— Input material —
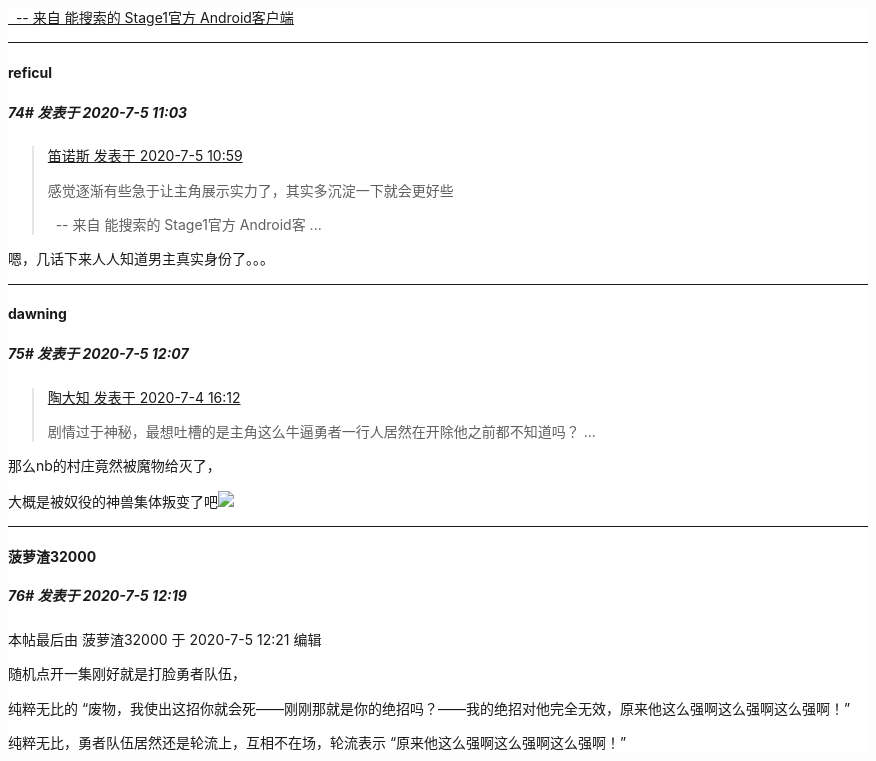 [  -- 来自 能搜索的 Stage1官方 Android客户端](https://www.coolapk.com/apk/140634)







-----

####  reficul  
##### 74#       发表于 2020-7-5 11:03



<blockquote><a href="httphttps://bbs.saraba1st.com/2b/forum.php?mod=redirect&amp;goto=findpost&amp;pid=48073857&amp;ptid=1945708" target="_blank">笛诺斯 发表于 2020-7-5 10:59</a>

感觉逐渐有些急于让主角展示实力了，其实多沉淀一下就会更好些


  -- 来自 能搜索的 Stage1官方 Android客 ...</blockquote>
嗯，几话下来人人知道男主真实身份了。。。







-----

####  dawning  
##### 75#       发表于 2020-7-5 12:07



<blockquote><a href="httphttps://bbs.saraba1st.com/2b/forum.php?mod=redirect&amp;goto=findpost&amp;pid=48065598&amp;ptid=1945708" target="_blank">陶大知 发表于 2020-7-4 16:12</a>

剧情过于神秘，最想吐槽的是主角这么牛逼勇者一行人居然在开除他之前都不知道吗？ ...</blockquote>
那么nb的村庄竟然被魔物给灭了，

大概是被奴役的神兽集体叛变了吧<img src="https://static.saraba1st.com/image/smiley/face2017/068.png" referrerpolicy="no-referrer">







-----

####  菠萝渣32000  
##### 76#       发表于 2020-7-5 12:19



 本帖最后由 菠萝渣32000 于 2020-7-5 12:21 编辑 

随机点开一集刚好就是打脸勇者队伍，


纯粹无比的 “废物，我使出这招你就会死——刚刚那就是你的绝招吗？——我的绝招对他完全无效，原来他这么强啊这么强啊这么强啊！”


纯粹无比，勇者队伍居然还是轮流上，互相不在场，轮流表示 “原来他这么强啊这么强啊这么强啊！”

— What you are asked to do —
Only lines containing the string "redirect" belong in the answer; find them in the data above and copy them.

— Exercise solution —
<blockquote><a href="httphttps://bbs.saraba1st.com/2b/forum.php?mod=redirect&amp;goto=findpost&amp;pid=48073857&amp;ptid=1945708" target="_blank">笛诺斯 发表于 2020-7-5 10:59</a>
<blockquote><a href="httphttps://bbs.saraba1st.com/2b/forum.php?mod=redirect&amp;goto=findpost&amp;pid=48065598&amp;ptid=1945708" target="_blank">陶大知 发表于 2020-7-4 16:12</a>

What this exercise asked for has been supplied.